**How to complete this task**
Exactly as given, restate each record that follows.

**Exercise material**
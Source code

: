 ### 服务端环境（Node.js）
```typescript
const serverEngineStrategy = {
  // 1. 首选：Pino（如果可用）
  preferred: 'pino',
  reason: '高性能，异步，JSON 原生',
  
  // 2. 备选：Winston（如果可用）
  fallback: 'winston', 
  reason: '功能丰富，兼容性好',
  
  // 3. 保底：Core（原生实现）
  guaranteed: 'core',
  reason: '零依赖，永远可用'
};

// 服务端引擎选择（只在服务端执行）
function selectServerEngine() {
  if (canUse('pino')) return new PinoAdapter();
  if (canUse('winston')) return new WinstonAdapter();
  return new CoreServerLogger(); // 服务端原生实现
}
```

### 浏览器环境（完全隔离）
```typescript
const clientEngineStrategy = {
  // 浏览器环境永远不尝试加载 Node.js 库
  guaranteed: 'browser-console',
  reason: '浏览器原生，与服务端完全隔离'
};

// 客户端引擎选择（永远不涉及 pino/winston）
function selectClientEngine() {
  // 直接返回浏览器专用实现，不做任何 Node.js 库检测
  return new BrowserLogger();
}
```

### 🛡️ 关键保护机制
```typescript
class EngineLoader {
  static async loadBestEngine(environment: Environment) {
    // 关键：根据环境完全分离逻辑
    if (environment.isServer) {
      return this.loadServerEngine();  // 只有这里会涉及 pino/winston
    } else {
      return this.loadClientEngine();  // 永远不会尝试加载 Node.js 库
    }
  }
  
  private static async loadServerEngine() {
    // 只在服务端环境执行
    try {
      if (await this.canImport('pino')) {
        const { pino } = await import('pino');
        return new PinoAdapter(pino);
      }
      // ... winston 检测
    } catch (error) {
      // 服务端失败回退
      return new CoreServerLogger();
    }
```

**Result of this exercise**
Source code

: ### 服务端环境（Node.js）
```typescript
const serverEngineStrategy = {
  // 1. 首选：Pino（如果可用）
  preferred: 'pino',
  reason: '高性能，异步，JSON 原生',
  
  // 2. 备选：Winston（如果可用）
  fallback: 'winston', 
  reason: '功能丰富，兼容性好',
  
  // 3. 保底：Core（原生实现）
  guaranteed: 'core',
  reason: '零依赖，永远可用'
};

// 服务端引擎选择（只在服务端执行）
function selectServerEngine() {
  if (canUse('pino')) return new PinoAdapter();
  if (canUse('winston')) return new WinstonAdapter();
  return new CoreServerLogger(); // 服务端原生实现
}
```

### 浏览器环境（完全隔离）
```typescript
const clientEngineStrategy = {
  // 浏览器环境永远不尝试加载 Node.js 库
  guaranteed: 'browser-console',
  reason: '浏览器原生，与服务端完全隔离'
};

// 客户端引擎选择（永远不涉及 pino/winston）
function selectClientEngine() {
  // 直接返回浏览器专用实现，不做任何 Node.js 库检测
  return new BrowserLogger();
}
```

### 🛡️ 关键保护机制
```typescript
class EngineLoader {
  static async loadBestEngine(environment: Environment) {
    // 关键：根据环境完全分离逻辑
    if (environment.isServer) {
      return this.loadServerEngine();  // 只有这里会涉及 pino/winston
    } else {
      return this.loadClientEngine();  // 永远不会尝试加载 Node.js 库
    }
  }
  
  private static async loadServerEngine() {
    // 只在服务端环境执行
    try {
      if (await this.canImport('pino')) {
        const { pino } = await import('pino');
        return new PinoAdapter(pino);
      }
      // ... winston 检测
    } catch (error) {
      // 服务端失败回退
      return new CoreServerLogger();
    }
```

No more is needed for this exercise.